In the latest issue of Print Quarterly, vol. 39, no. 1, I review three publications — an exhibition catalogue from the Uffizi and two scholarly anthologies — around the Venetian writer, polemicist and literary activist Pietro Aretino (1492-1556), with a specific view to their treatment of Aretino’s relationship with prints and printmaking.
Aretino was involved in printmaking throughout his career, employing it as a way of self-promotion but also encouraging creative engagement in the medium on the part of his friends, not least Titian. In the review, I reattribute the design of an engraved portrait of Aretino of around 1534 by Jacopo Caraglio, and a woodcut frontispiece based on the same model, to Titian. Consult the issue at your local art library!

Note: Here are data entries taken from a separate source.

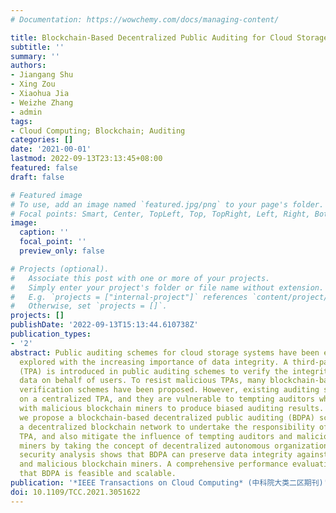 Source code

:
 ```yaml
---
# Documentation: https://wowchemy.com/docs/managing-content/

title: Blockchain-Based Decentralized Public Auditing for Cloud Storage
subtitle: ''
summary: ''
authors:
- Jiangang Shu
- Xing Zou
- Xiaohua Jia
- Weizhe Zhang
- admin
tags:
- Cloud Computing; Blockchain; Auditing
categories: []
date: '2021-00-01'
lastmod: 2022-09-13T23:13:45+08:00
featured: false
draft: false

# Featured image
# To use, add an image named `featured.jpg/png` to your page's folder.
# Focal points: Smart, Center, TopLeft, Top, TopRight, Left, Right, BottomLeft, Bottom, BottomRight.
image:
  caption: ''
  focal_point: ''
  preview_only: false

# Projects (optional).
#   Associate this post with one or more of your projects.
#   Simply enter your project's folder or file name without extension.
#   E.g. `projects = ["internal-project"]` references `content/project/deep-learning/index.md`.
#   Otherwise, set `projects = []`.
projects: []
publishDate: '2022-09-13T15:13:44.610738Z'
publication_types:
- '2'
abstract: Public auditing schemes for cloud storage systems have been extensively
  explored with the increasing importance of data integrity. A third-party auditor
  (TPA) is introduced in public auditing schemes to verify the integrity of outsourced
  data on behalf of users. To resist malicious TPAs, many blockchain-based public
  verification schemes have been proposed. However, existing auditing schemes rely
  on a centralized TPA, and they are vulnerable to tempting auditors who may collude
  with malicious blockchain miners to produce biased auditing results. In this paper,
  we propose a blockchain-based decentralized public auditing (BDPA) scheme by utilizing
  a decentralized blockchain network to undertake the responsibility of a centralized
  TPA, and also mitigate the influence of tempting auditors and malicious blockchain
  miners by taking the concept of decentralized autonomous organization (DAO). A detailed
  security analysis shows that BDPA can preserve data integrity against tempting auditors
  and malicious blockchain miners. A comprehensive performance evaluation demonstrates
  that BDPA is feasible and scalable.
publication: '*IEEE Transactions on Cloud Computing* (中科院大类二区期刊)'
doi: 10.1109/TCC.2021.3051622
---
```

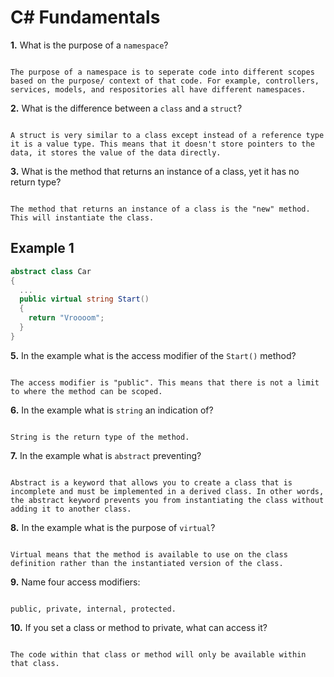 # C# Fundamentals


**1.** What is the purpose of a `namespace`?
<!-- enter you answer in the space below -->
```

The purpose of a namespace is to seperate code into different scopes based on the purpose/ context of that code. For example, controllers, services, models, and respositories all have different namespaces. 
```
**2.** What is the difference between a `class` and a `struct`?
<!-- enter you answer in the space below -->
```

A struct is very similar to a class except instead of a reference type it is a value type. This means that it doesn't store pointers to the data, it stores the value of the data directly.

```
**3.** What is the method that returns an instance of a class, yet it has no return type?
<!-- enter you answer in the space below -->
```

The method that returns an instance of a class is the "new" method. This will instantiate the class.

```
## Example 1
```c#
abstract class Car
{
  ...
  public virtual string Start()
  {
    return "Vroooom";
  }
}
```
**5.** In the example what is the access modifier of the `Start()` method?
<!-- enter you answer in the space below -->
```

The access modifier is "public". This means that there is not a limit to where the method can be scoped.

```
**6.** In the example what is `string` an indication of?
<!-- enter you answer in the space below -->
```

String is the return type of the method. 

```
**7.** In the example what is `abstract` preventing?
<!-- enter you answer in the space below -->
```

Abstract is a keyword that allows you to create a class that is incomplete and must be implemented in a derived class. In other words, the abstract keyword prevents you from instantiating the class without adding it to another class. 

```
**8.** In the example what is the purpose of `virtual`?
<!-- enter you answer in the space below -->
```

Virtual means that the method is available to use on the class definition rather than the instantiated version of the class. 

```
**9.** Name four access modifiers:
<!-- enter you answer in the space below -->
```

public, private, internal, protected.

```
**10.** If you set a class or method to private, what can access it?
<!-- enter you answer in the space below -->
```

The code within that class or method will only be available within that class. 

```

Publications reviewed: Anne Bisceglia, Matteo Ceriana and Paolo Procaccioli, eds., Pietro Aretino a l’arte nel Rinascimento, exh. cat. Florence, Uffizi, Florence 2019; Anne Bisceglia, Matteo Ceriana and Paolo Procaccioli, eds., “Pietro Pictore Aretino”: Una parola complice per l’arte del Rinascimento, Venice 2019; and Anne Bisceglia, Matteo Ceriana and Paolo Procaccioli, eds., Inchiostro per colore: arte e artisti in Pietro Aretino, Rome 2019.